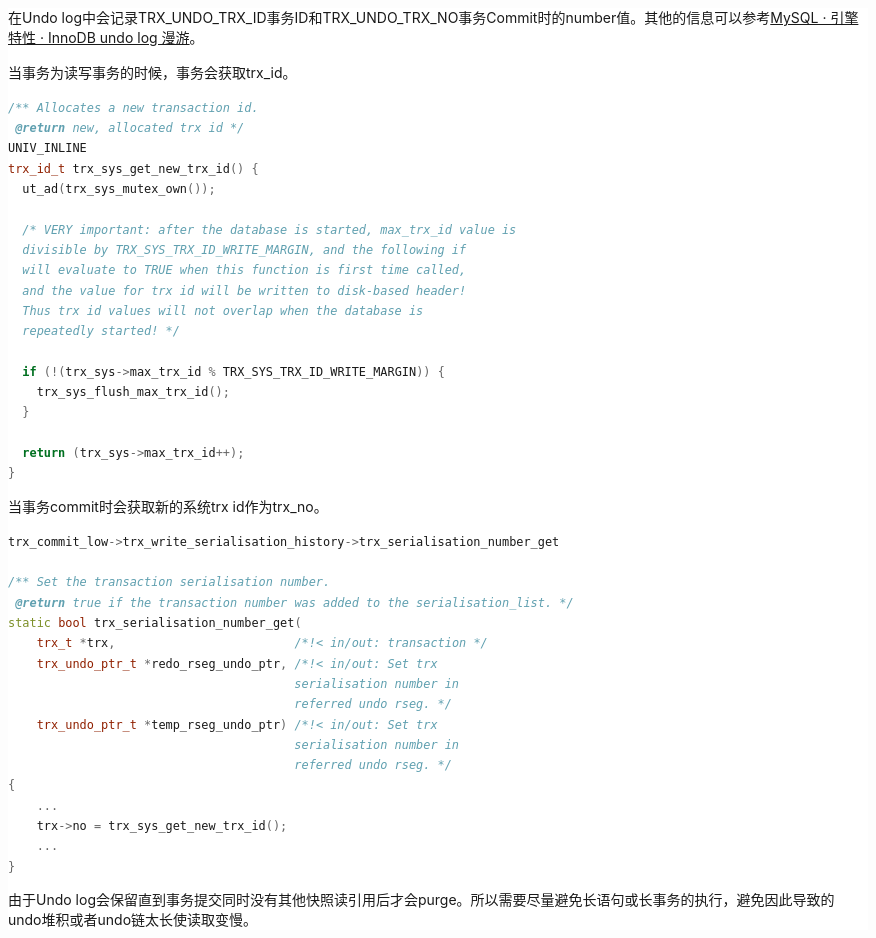 
在Undo log中会记录TRX_UNDO_TRX_ID事务ID和TRX_UNDO_TRX_NO事务Commit时的number值。其他的信息可以参考[MySQL · 引擎特性 · InnoDB undo log 漫游][0]。  


当事务为读写事务的时候，事务会获取trx_id。  

```cpp
/** Allocates a new transaction id.
 @return new, allocated trx id */
UNIV_INLINE
trx_id_t trx_sys_get_new_trx_id() {
  ut_ad(trx_sys_mutex_own());

  /* VERY important: after the database is started, max_trx_id value is
  divisible by TRX_SYS_TRX_ID_WRITE_MARGIN, and the following if
  will evaluate to TRUE when this function is first time called,
  and the value for trx id will be written to disk-based header!
  Thus trx id values will not overlap when the database is
  repeatedly started! */

  if (!(trx_sys->max_trx_id % TRX_SYS_TRX_ID_WRITE_MARGIN)) {
    trx_sys_flush_max_trx_id();
  }

  return (trx_sys->max_trx_id++);
}

```


当事务commit时会获取新的系统trx id作为trx_no。  

```cpp
trx_commit_low->trx_write_serialisation_history->trx_serialisation_number_get

/** Set the transaction serialisation number.
 @return true if the transaction number was added to the serialisation_list. */
static bool trx_serialisation_number_get(
    trx_t *trx,                         /*!< in/out: transaction */
    trx_undo_ptr_t *redo_rseg_undo_ptr, /*!< in/out: Set trx
                                        serialisation number in
                                        referred undo rseg. */
    trx_undo_ptr_t *temp_rseg_undo_ptr) /*!< in/out: Set trx
                                        serialisation number in
                                        referred undo rseg. */
{
    ...
    trx->no = trx_sys_get_new_trx_id();
    ...                                    
}

```


由于Undo log会保留直到事务提交同时没有其他快照读引用后才会purge。所以需要尽量避免长语句或长事务的执行，避免因此导致的undo堆积或者undo链太长使读取变慢。  


[0]: http://mysql.taobao.org/monthly/2015/04/01/
[1]: http://mysql.taobao.org/monthly/2017/12/01/
[2]: http://mysql.taobao.org/monthly/2015/12/01/
[3]: http://mysql.taobao.org/monthly/2015/04/01/
[4]: https://bugs.mysql.com/bug.php?id=52663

┄┄┄┄┄┄

## WHAT IS EXPECTED
Could you return all lines from the records that include the word "monthly"?

## EXERCISE SOLUTION
[0]: http://mysql.taobao.org/monthly/2015/04/01/
[1]: http://mysql.taobao.org/monthly/2017/12/01/
[2]: http://mysql.taobao.org/monthly/2015/12/01/
[3]: http://mysql.taobao.org/monthly/2015/04/01/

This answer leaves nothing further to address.